The ultrasound changed the room. The technician said the baby was a girl, and the silence that followed felt colder than any argument. Alejandro looked stunned, but Isabela told herself shock was not the same as rejection.

When Lucía was born, Alejandro wept harder than Isabela had ever seen him cry. He held the baby against his chest and whispered that he had never known love could feel so immediate.

For a while, Isabela believed that was enough. Alejandro adored Lucía. He called her his princess, his little sky, his tiny piece of happiness. He learned lullabies and carried her through the apartment at midnight.

Mercedes behaved differently when Alejandro was out of the room. She never shouted at first. Her cruelty came quietly, slipped between cups of coffee, folded laundry, and polite visits that left Isabela’s stomach tight.

“Strange… she doesn’t even have the Aranda nose,” Mercedes said once, while looking at Lucía’s sleeping face. Another time, she murmured, “In this family, girls are never born.”

Isabela told herself not to make war over comments. She thought Mercedes was old-fashioned and bitter. She thought ignoring poison would starve it. She thought love inside her marriage would protect her daughters.

Two years later, Isabela became pregnant again. She wanted the second pregnancy to feel peaceful, but the first ultrasound brought back the same pressure in her chest. The technician said the baby appeared to be another girl.
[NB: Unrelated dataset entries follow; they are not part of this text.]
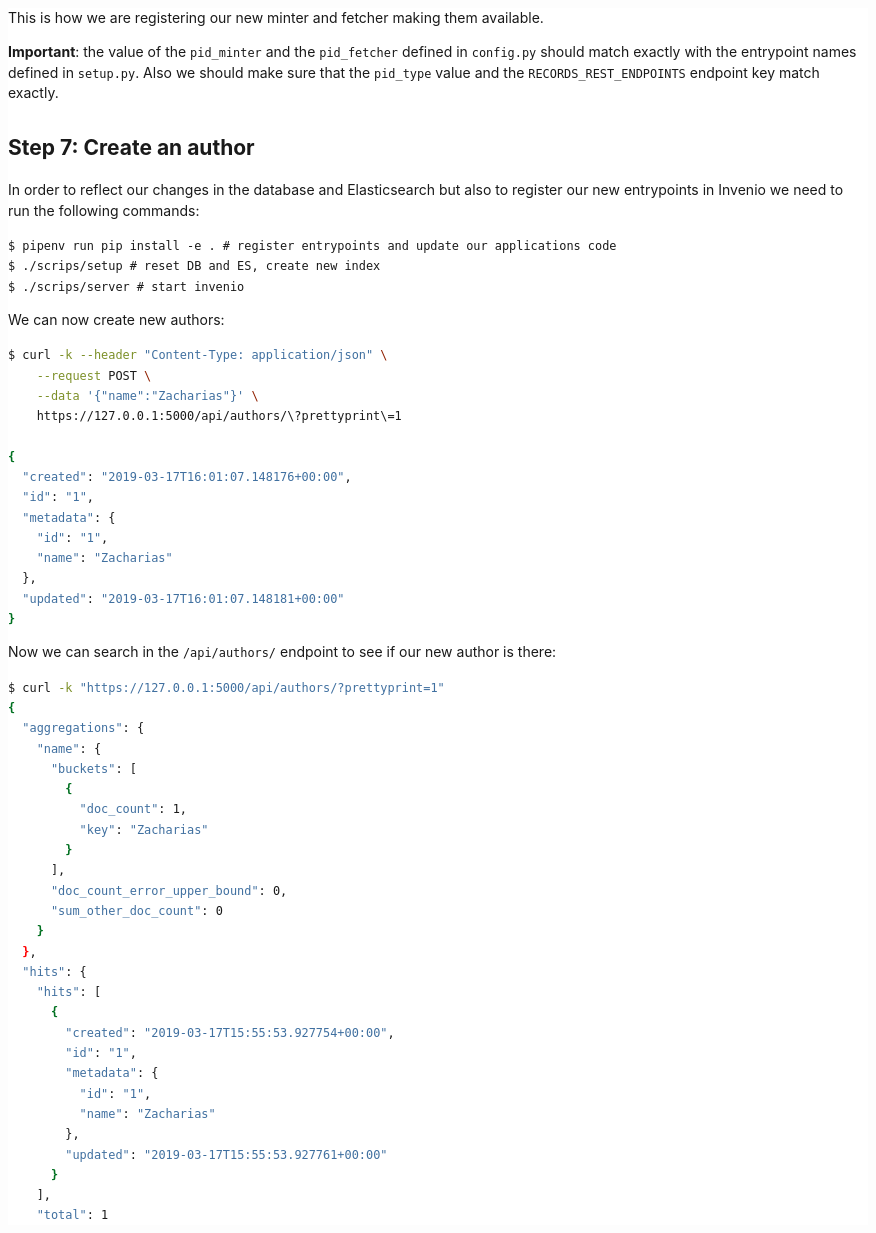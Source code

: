 This is how we are registering our new minter and fetcher making them available.

**Important**: the value of the `pid_minter` and the `pid_fetcher` defined in `config.py` should match exactly with the entrypoint names defined in `setup.py`. Also we should make sure that the `pid_type` value and the `RECORDS_REST_ENDPOINTS` endpoint key match exactly.


## Step 7: Create an author

In order to reflect our changes in the database and Elasticsearch but also to register our new entrypoints in Invenio we need to run the following commands:

```console
$ pipenv run pip install -e . # register entrypoints and update our applications code
$ ./scrips/setup # reset DB and ES, create new index
$ ./scrips/server # start invenio
```

We can now create new authors:

```bash
$ curl -k --header "Content-Type: application/json" \
    --request POST \
    --data '{"name":"Zacharias"}' \
    https://127.0.0.1:5000/api/authors/\?prettyprint\=1

{
  "created": "2019-03-17T16:01:07.148176+00:00",
  "id": "1",
  "metadata": {
    "id": "1",
    "name": "Zacharias"
  },
  "updated": "2019-03-17T16:01:07.148181+00:00"
}
```

Now we can search in the `/api/authors/` endpoint to see if our new author is there:

```bash
$ curl -k "https://127.0.0.1:5000/api/authors/?prettyprint=1"
{
  "aggregations": {
    "name": {
      "buckets": [
        {
          "doc_count": 1,
          "key": "Zacharias"
        }
      ],
      "doc_count_error_upper_bound": 0,
      "sum_other_doc_count": 0
    }
  },
  "hits": {
    "hits": [
      {
        "created": "2019-03-17T15:55:53.927754+00:00",
        "id": "1",
        "metadata": {
          "id": "1",
          "name": "Zacharias"
        },
        "updated": "2019-03-17T15:55:53.927761+00:00"
      }
    ],
    "total": 1
```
Isabela asked Alejandro not to tell his family yet. She wanted a few weeks without judgment, without Mercedes turning another child into an insult. Alejandro listened, then said his mother still deserved to know.

“She’s still my mother,” he told Isabela. “Besides, she’ll calm down eventually.” It was the kind of sentence that sounded reasonable only because he had not been the one absorbing the damage.
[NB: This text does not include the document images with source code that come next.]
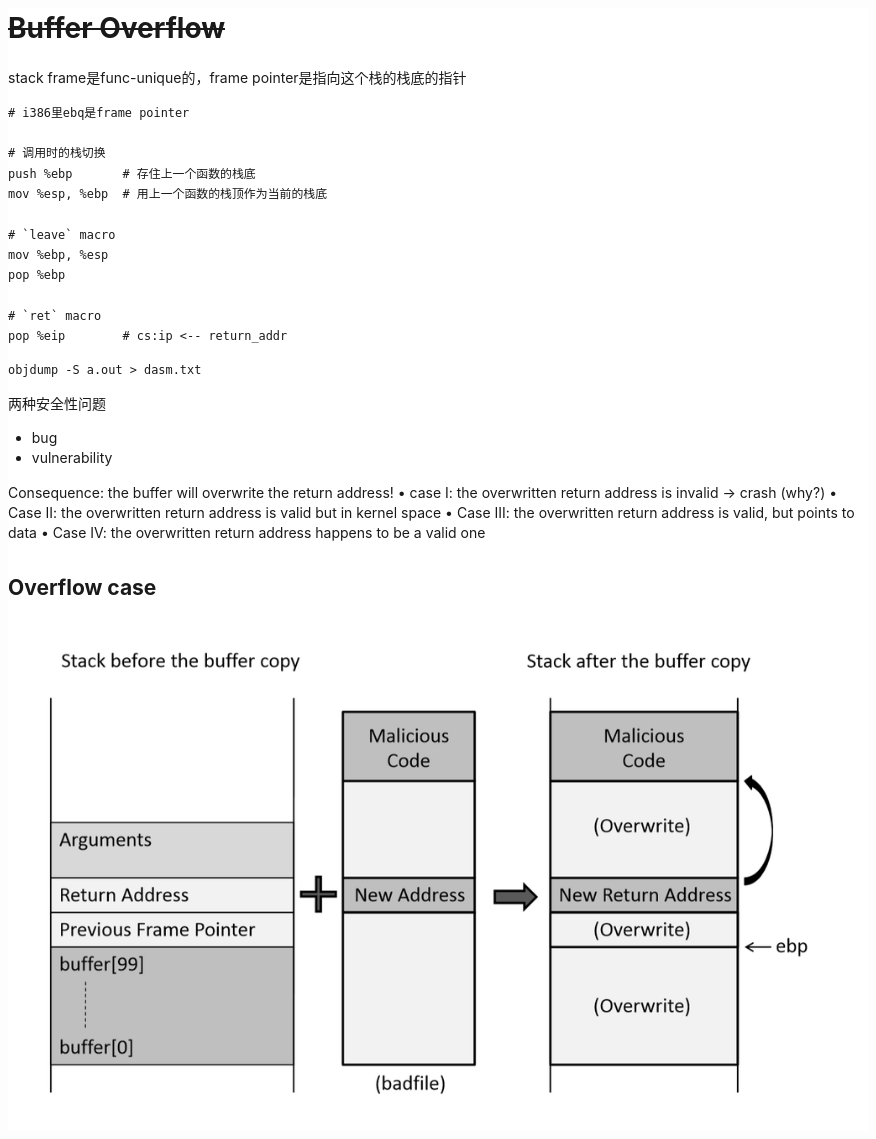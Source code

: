# ~~Buffer Overflow~~

stack frame是func-unique的，frame pointer是指向这个栈的栈底的指针

```assembly
# i386里ebq是frame pointer

# 调用时的栈切换
push %ebp       # 存住上一个函数的栈底
mov %esp, %ebp  # 用上一个函数的栈顶作为当前的栈底

# `leave` macro
mov %ebp, %esp
pop %ebp

# `ret` macro
pop %eip        # cs:ip <-- return_addr
```



`objdump -S a.out > dasm.txt`



两种安全性问题

* bug
* vulnerability



Consequence: the buffer will overwrite the return address!
• case I: the overwritten return address is invalid -> crash (why?)
• Case II: the overwritten return address is valid but in kernel space
• Case III: the overwritten return address is valid, but points to data
• Case IV: the overwritten return address happens to be a valid one



## Overflow case

![](assets/image-20201207142655399.png)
They visited Mercedes’s house one Sunday afternoon. Ramón was there, along with several relatives. Coffee steamed on the table, plates clinked softly, and the polished furniture smelled faintly of lemon oil.

Alejandro announced the news with a careful smile. “We’re having another girl.” A coffee cup slipped from Mercedes’s hand and shattered against the tile before anyone could pretend the moment was ordinary.

“No… no. That’s impossible,” Mercedes said. Her tears arrived quickly, but they were not joyful tears. They looked angry, almost offended, as if Isabela had personally broken a sacred rule.

Isabela felt her hands go cold over her stomach. “What did you just say?” she asked, even though part of her already knew what was coming.

Mercedes pointed directly at her. “My son doesn’t make girls. I ignored the first one, but not two. Those girls are not Arandas. You’re nothing but a cheating liar.”

Alejandro rose so fast his chair scraped back. “Mom, stop it! You’re talking about my wife and my daughters!” Lucía started crying, frightened by the shouting and too young to understand the accusation.

Mercedes screamed that Isabela had polluted the bloodline. She called Lucía an intruder. She called the unborn baby proof of betrayal. The relatives stared, but no one interrupted her.

Alejandro dragged Isabela and Lucía out of the house. In the car, Isabela finally told him about every comment Mercedes had made when he was not around. Each one landed on him like a delayed blow.

He slammed his hands against the steering wheel and cried in frustration. “I’ll never let her near you again,” he said. In that moment, Isabela believed him because she needed to.